[Dataset entries]
:::::

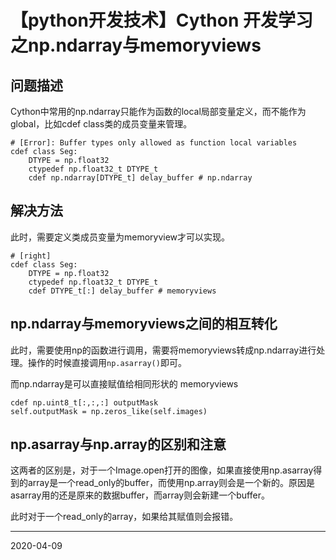 # 【python开发技术】Cython 开发学习之np.ndarray与memoryviews

## 问题描述

Cython中常用的np.ndarray只能作为函数的local局部变量定义，而不能作为global，比如cdef class类的成员变量来管理。

```
# [Error]: Buffer types only allowed as function local variables
cdef class Seg:
    DTYPE = np.float32
    ctypedef np.float32_t DTYPE_t
    cdef np.ndarray[DTYPE_t] delay_buffer # np.ndarray

```

## 解决方法

此时，需要定义类成员变量为memoryview才可以实现。

```
# [right]
cdef class Seg:
    DTYPE = np.float32
    ctypedef np.float32_t DTYPE_t
    cdef DTYPE_t[:] delay_buffer # memoryviews
```
## np.ndarray与memoryviews之间的相互转化

此时，需要使用np的函数进行调用，需要将memoryviews转成np.ndarray进行处理。操作的时候直接调用`np.asarray()`即可。

而np.ndarray是可以直接赋值给相同形状的 memoryviews

```
cdef np.uint8_t[:,:,:] outputMask
self.outputMask = np.zeros_like(self.images)
```
## np.asarray与np.array的区别和注意

这两者的区别是，对于一个Image.open打开的图像，如果直接使用np.asarray得到的array是一个read_only的buffer，而使用np.array则会是一个新的。原因是asarray用的还是原来的数据buffer，而array则会新建一个buffer。

此时对于一个read_only的array，如果给其赋值则会报错。

-----

2020-04-09 

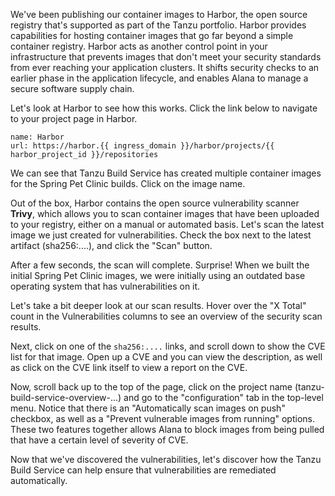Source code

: We've been publishing our container images to Harbor, the open source registry that's supported as part of the Tanzu portfolio. Harbor provides capabilities for hosting container images that go far beyond a simple container registry.  Harbor acts as another control point in your infrastructure that prevents images that don't meet your security standards from ever reaching your application clusters.  It shifts security checks to an earlier phase in the application lifecycle, and enables Alana to manage a secure software supply chain.

Let's look at Harbor to see how this works. Click the link below to navigate to your project page in Harbor.

```dashboard:reload-dashboard
name: Harbor
url: https://harbor.{{ ingress_domain }}/harbor/projects/{{ harbor_project_id }}/repositories
```

We can see that Tanzu Build Service has created multiple container images for the Spring Pet Clinic builds. Click on the image name.

Out of the box, Harbor contains the open source vulnerability scanner **Trivy**, which allows you to scan container images that have been uploaded to your registry, either on a manual or automated basis.  Let's scan the latest image we just created for vulnerabilities.  Check the box next to the latest artifact (sha256:....), and click the "Scan" button.  

After a few seconds, the scan will complete.  Surprise!  When we built the initial Spring Pet Clinic images, we were initially using an outdated base operating system that has vulnerabilities on it.

Let's take a bit deeper look at our scan results.  Hover over the "X Total" count in the Vulnerabilities columns to see an overview of the security scan results. 

Next, click on one of the `sha256:....` links, and scroll down to show the CVE list for that image.  Open up a CVE and you can view the description, as well as click on the CVE link itself to view a report on the CVE.

Now, scroll back up to the top of the page, click on the project name (tanzu-build-service-overview-...) and go to the "configuration" tab in the top-level menu.  Notice that there is an "Automatically scan images on push" checkbox, as well as a "Prevent vulnerable images from running" options.  These two features together allows Alana to block images from being pulled that have a certain level of severity of CVE.

Now that we've discovered the vulnerabilities, let's discover how the Tanzu Build Service can help ensure that vulnerabilities are remediated automatically.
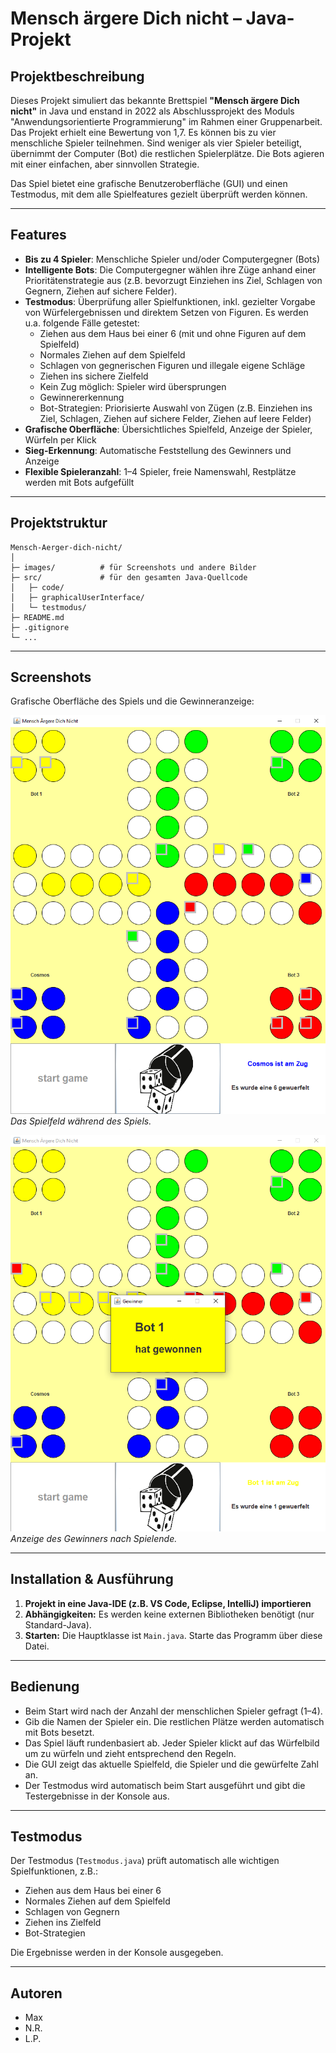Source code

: # Mensch ärgere Dich nicht – Java-Projekt

## Projektbeschreibung

Dieses Projekt simuliert das bekannte Brettspiel **"Mensch ärgere Dich nicht"** in Java und enstand in 2022 als Abschlussprojekt des Moduls "Anwendungsorientierte Programmierung" im Rahmen einer Gruppenarbeit. Das Projekt erhielt eine Bewertung von 1,7. Es können bis zu vier menschliche Spieler teilnehmen. Sind weniger als vier Spieler beteiligt, übernimmt der Computer (Bot) die restlichen Spielerplätze. Die Bots agieren mit einer einfachen, aber sinnvollen Strategie.

Das Spiel bietet eine grafische Benutzeroberfläche (GUI) und einen Testmodus, mit dem alle Spielfeatures gezielt überprüft werden können.

---

## Features

- **Bis zu 4 Spieler**: Menschliche Spieler und/oder Computergegner (Bots)
- **Intelligente Bots**: Die Computergegner wählen ihre Züge anhand einer Prioritätenstrategie aus (z.B. bevorzugt Einziehen ins Ziel, Schlagen von Gegnern, Ziehen auf sichere Felder).
- **Testmodus**: Überprüfung aller Spielfunktionen, inkl. gezielter Vorgabe von Würfelergebnissen und direktem Setzen von Figuren. Es werden u.a. folgende Fälle getestet:
  - Ziehen aus dem Haus bei einer 6 (mit und ohne Figuren auf dem Spielfeld)
  - Normales Ziehen auf dem Spielfeld
  - Schlagen von gegnerischen Figuren und illegale eigene Schläge
  - Ziehen ins sichere Zielfeld
  - Kein Zug möglich: Spieler wird übersprungen
  - Gewinnererkennung
  - Bot-Strategien: Priorisierte Auswahl von Zügen (z.B. Einziehen ins Ziel, Schlagen, Ziehen auf sichere Felder, Ziehen auf leere Felder)
- **Grafische Oberfläche**: Übersichtliches Spielfeld, Anzeige der Spieler, Würfeln per Klick
- **Sieg-Erkennung**: Automatische Feststellung des Gewinners und Anzeige
- **Flexible Spieleranzahl**: 1–4 Spieler, freie Namenswahl, Restplätze werden mit Bots aufgefüllt

---

## Projektstruktur

```
Mensch-Aerger-dich-nicht/
│
├─ images/          # für Screenshots und andere Bilder
├─ src/             # für den gesamten Java-Quellcode
│   ├─ code/
│   ├─ graphicalUserInterface/
│   └─ testmodus/
├─ README.md
├─ .gitignore
└─ ...
```

---

## Screenshots

Grafische Oberfläche des Spiels und die Gewinneranzeige:

![Spielfeld](images/spielfeld.png)
*Das Spielfeld während des Spiels.*

![Gewinneranzeige](images/gewinner.png)
*Anzeige des Gewinners nach Spielende.*

---

## Installation & Ausführung

1. **Projekt in eine Java-IDE (z.B. VS Code, Eclipse, IntelliJ) importieren**
2. **Abhängigkeiten:** Es werden keine externen Bibliotheken benötigt (nur Standard-Java).
3. **Starten:** Die Hauptklasse ist `Main.java`. Starte das Programm über diese Datei.

---

## Bedienung

- Beim Start wird nach der Anzahl der menschlichen Spieler gefragt (1–4).
- Gib die Namen der Spieler ein. Die restlichen Plätze werden automatisch mit Bots besetzt.
- Das Spiel läuft rundenbasiert ab. Jeder Spieler klickt auf das Würfelbild um zu würfeln und zieht entsprechend den Regeln.
- Die GUI zeigt das aktuelle Spielfeld, die Spieler und die gewürfelte Zahl an.
- Der Testmodus wird automatisch beim Start ausgeführt und gibt die Testergebnisse in der Konsole aus.

---

## Testmodus

Der Testmodus (`Testmodus.java`) prüft automatisch alle wichtigen Spielfunktionen, z.B.:

- Ziehen aus dem Haus bei einer 6
- Normales Ziehen auf dem Spielfeld
- Schlagen von Gegnern
- Ziehen ins Zielfeld
- Bot-Strategien

Die Ergebnisse werden in der Konsole ausgegeben.

---

## Autoren

- Max
- N.R.
- L.P.
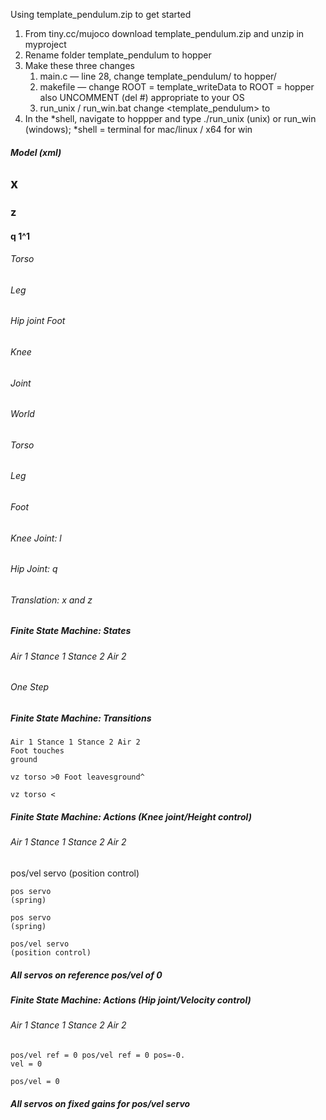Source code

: Using template_pendulum.zip to get started

1. From tiny.cc/mujoco download template_pendulum.zip and unzip in
    myproject
2. Rename folder template_pendulum to hopper
3. Make these three changes
    1. main.c — line 28, change template_pendulum/ to hopper/
    2. makefile — change ROOT = template_writeData to ROOT =
       hopper also UNCOMMENT (del #) appropriate to your OS
    3. run_unix / run_win.bat change <template_pendulum> to
       <hopper>
4. In the *shell, navigate to hoppper and type ./run_unix (unix) or
    run_win (windows); *shell = terminal for mac/linux / x64 for win


##### Model (xml)

## x

### z

#### q 1^1

###### Torso

###### Leg

###### Hip joint Foot

###### Knee

###### Joint

###### World

###### Torso

###### Leg

###### Foot

###### Knee Joint: l

###### Hip Joint: q

###### Translation: x and z


##### Finite State Machine: States

###### Air 1 Stance 1 Stance 2 Air 2

###### One Step


##### Finite State Machine: Transitions

```
Air 1 Stance 1 Stance 2 Air 2
Foot touches
ground
```
```
vz torso >0 Foot leavesground^
```
```
vz torso <
```

##### Finite State Machine: Actions (Knee joint/Height control)

###### Air 1 Stance 1 Stance 2 Air 2

pos/vel servo
(position control)

```
pos servo
(spring)
```
```
pos servo
(spring)
```
```
pos/vel servo
(position control)
```
##### All servos on reference pos/vel of 0


##### Finite State Machine: Actions (Hip joint/Velocity control)

###### Air 1 Stance 1 Stance 2 Air 2

```
pos/vel ref = 0 pos/vel ref = 0 pos=-0.
vel = 0
```
```
pos/vel = 0
```
##### All servos on fixed gains for pos/vel servo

:::::

# [TASK TO CARRY OUT]
Only lines holding the word "Haus" belong in the answer; copy all of them from the records.

# [SOLUTION TO THE EXERCISE]
  - Ziehen aus dem Haus bei einer 6 (mit und ohne Figuren auf dem Spielfeld)
- Ziehen aus dem Haus bei einer 6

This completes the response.